Survival of the fittest. When it comes to evolution, those that can adapt live to fight another day – the rest? They become history. Fossilised remains of disremembered failures. The survivors of the music industry are the ones that remain versatile and consistent amidst changing scenes and markets, who stay lean and focused when competitors wallow in the ever-encroaching muddied waters around them. Wiley’s new album Evolve Or Be Extinct feels like something of an exercise in survivalism then, a high-energy lesson in avoiding that worst of fates: being forgotten.
The Door To Zion makes for a suitably forward-thinking number to open the album, all future-synths and a slow, methodic beat. If there’s one enduring element across Evolve Or Be Extinct, it’s that Wiley’s experience speaks clearly from every track – the album itself standing as yet another evolution in the rapper’s prodigious production line of musical output he’s kept going since 2007’s Playtime Is Over.
Lurching onwards, the frenetic title track is bewilderingly fast, like a rollercoaster plunging into an abyss of speed-induced hysteria. Here, Wiley is at his most commercial, most like his contemporaries. While Wiley may have left it to Skepta and Dizzee Rascal to collaborate with chart troublers N-Dubz and nab the No. 1 records, Evolve Or Be Extinct makes it absolutely clear that Wiley is more than capable of holding his own when it comes to accessible grime.
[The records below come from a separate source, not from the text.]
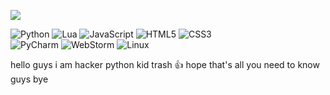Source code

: ![](https://gitwar.herokuapp.com/badge?username=Didward&color=blue)

![Python](https://img.shields.io/badge/python-3670A0?style=for-the-badge&logo=python&logoColor=ffdd54) ![Lua](https://img.shields.io/badge/lua-%232C2D72.svg?style=for-the-badge&logo=lua&logoColor=white) ![JavaScript](https://img.shields.io/badge/javascript-%23323330.svg?style=for-the-badge&logo=javascript&logoColor=%23F7DF1E) ![HTML5](https://img.shields.io/badge/html5-%23E34F26.svg?style=for-the-badge&logo=html5&logoColor=white) ![CSS3](https://img.shields.io/badge/css3-%231572B6.svg?style=for-the-badge&logo=css3&logoColor=white)
	 <br> ![PyCharm](https://img.shields.io/badge/pycharm-143?style=for-the-badge&logo=pycharm&logoColor=black&color=black&labelColor=green) 	![WebStorm](https://img.shields.io/badge/webstorm-143?style=for-the-badge&logo=webstorm&logoColor=white&color=black) 	![Linux](https://img.shields.io/badge/Linux-FCC624?style=for-the-badge&logo=linux&logoColor=black) 
   
hello guys i am hacker python kid trash 👍 hope that's all you need to know guys bye
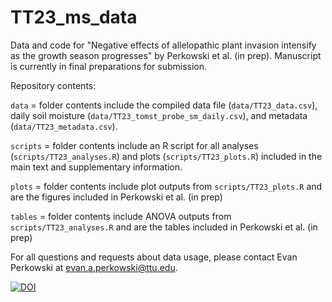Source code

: # TT23_ms_data
Data and code for "Negative effects of allelopathic plant invasion intensify as the growth season progresses" by Perkowski et al. (in prep). Manuscript is currently in final preparations for submission.

Repository contents:

`data` = folder contents include the compiled data file (`data/TT23_data.csv`), daily soil moisture (`data/TT23_tomst_probe_sm_daily.csv`), and metadata (`data/TT23_metadata.csv`).

`scripts` = folder contents include an R script for all analyses (`scripts/TT23_analyses.R`) and plots (`scripts/TT23_plots.R`) included in the main text and supplementary information.

`plots` = folder contents include plot outputs from `scripts/TT23_plots.R` and are the figures included in Perkowski et al. (in prep)

`tables` = folder contents include ANOVA outputs from `scripts/TT23_analyses.R` and are the tables included in Perkowski et al. (in prep)

For all questions and requests about data usage, please contact Evan Perkowski at [evan.a.perkowski@ttu.edu](mailto:evan.a.perkowski@ttu.edu).

[![DOI](https://zenodo.org/badge/DOI/10.5281/zenodo.13862912.svg)](https://doi.org/10.5281/zenodo.13862912)
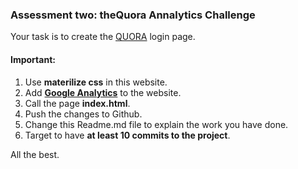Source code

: ### Assessment two: theQuora Annalytics Challenge

Your task is to create the [QUORA](https://www.quora.com/) login page.

#### Important:
1. Use **materilize css** in this website.
2. Add **[Google Analytics](http://www.google.com/analytics/)** to the website.
3. Call the page **index.html**.
4. Push the changes to Github.
5. Change this Readme.md file to explain the work you have done.
0. Target to have **at least 10 commits to the project**.





All the best.
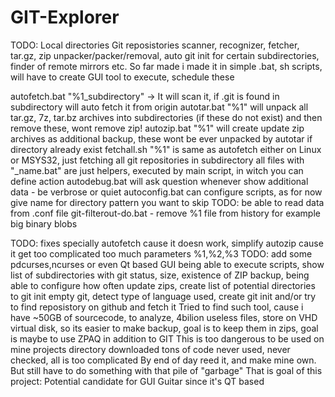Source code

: # GIT-Explorer
TODO: Local directories Git reposistories scanner, recognizer, fetcher, tar.gz, zip unpacker/packer/removal, auto git init for certain subdirectories, finder of remote mirrors etc. So far made i made it in simple .bat, sh scripts, will have to create GUI tool to execute, schedule these

autofetch.bat "%1_subdirectory" -> It will scan it, if .git is found in subdirectory will auto fetch it from origin 
autotar.bat "%1" will unpack all tar.gz, 7z, tar.bz archives into subdirectories (if these do not exist) and then remove these, wont remove zip!
autozip.bat "%1" will create update zip archives as additional backup, these wont be ever unpacked by autotar if directory already exist
fetchall.sh "%1" is same as autofetch either on Linux or MSYS32, just fetching all git repositories in subdirectory
all files with "_name.bat" are just helpers, executed by main script, in witch you can define action
autodebug.bat will ask question whenever show additional data - be verbrose or quiet
autoconfig.bat can configure scripts, as for now give name for directory pattern you want to skip TODO: be able to read data from .conf file 
git-filterout-do.bat - remove %1 file from history for example big binary blobs

TODO: fixes specially autofetch cause it doesn work, simplify autozip cause it get too complicated too much parameters %1,%2,%3
TODO: add some pdcurses,ncurses or even Qt based GUI being able to execute scripts, show list of subdirectories with git status, size, existence of ZIP backup, being able to configure how often update zips, create list of potential directories to git init empty git, detect type of language used, create git init and/or try to find reposistory on github and fetch it
Tried to find such tool, cause i have ~50GB of sourcecode, to analyze, 4bilion useless files, store on VHD virtual disk, so its easier to make backup, goal is to keep them in zips, goal is maybe to use ZPAQ in addition to GIT
This is too dangerous to be used on mine projects directory downloaded tons of code never used, never checked, all is too complicated
By end of day reed it, and make mine own. But still have to do something with that pile of "garbage"
That is goal of this project: Potential candidate for GUI Guitar since it's QT based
The record’s best track, Boom Blast, is equally exhilarating; mining Detroit house rhythms in a delirious smash of clubland intensity. As with the title track, it drips in sweat and vigour, a relentless cardio-powered assault on the senses. It’s also refreshingly simple – with so much of current US rap redolent in a lifetime’s worth of studio effects, Wiley’s definitively British back-to-basics approach sounds clearer, more precise and most importantly, infinitely more vital. Indeed, the fact this is Wiley’s ninth official album makes that vitality an even more impressive feat.
The LP’s sonically explorative mid-section hits something of a lull, but the sheer quality of the album’s opening four-track salvo possesses more than enough combustive after-burn to power through. The album begins to play into a theatrical presentation of London today; comical skit Can I Have A Taxi Please and the threatening bass of Money Man are wrapped deep in the pressures of financial woe. Forget the macho playfulness of Wiley’s biggest hit – 2008’s Wearing My Rolex – Evolve Or Be Extinct presents a profoundly more pessimistic outlook on life, one tempered by both age and wisdom.
That said, lurking behind the veneer of the club beats and synthesizers is the intensity of something waiting to be unleashed, an anger pressed into the grit and frustration of Immigration: “They say I’m looking like a rebel on the run… I’m not a trafficker so why you being dumb?” It is here that Wiley presents his more outspoken side; a formidable, empowered presence that feels far removed from the relative radio-friendly warmth of last year’s Never Be Your Woman (which featured an early chart outing for girl-of-the-moment Emeli Sandé).
But for all its innovativity and dogged determinism, the album’s latter moments just can’t compete with the top heavy appeal of its opening tracks. It’s there, in its first 12 minutes, that Evolve Or Be Extinct finds its survival instinct.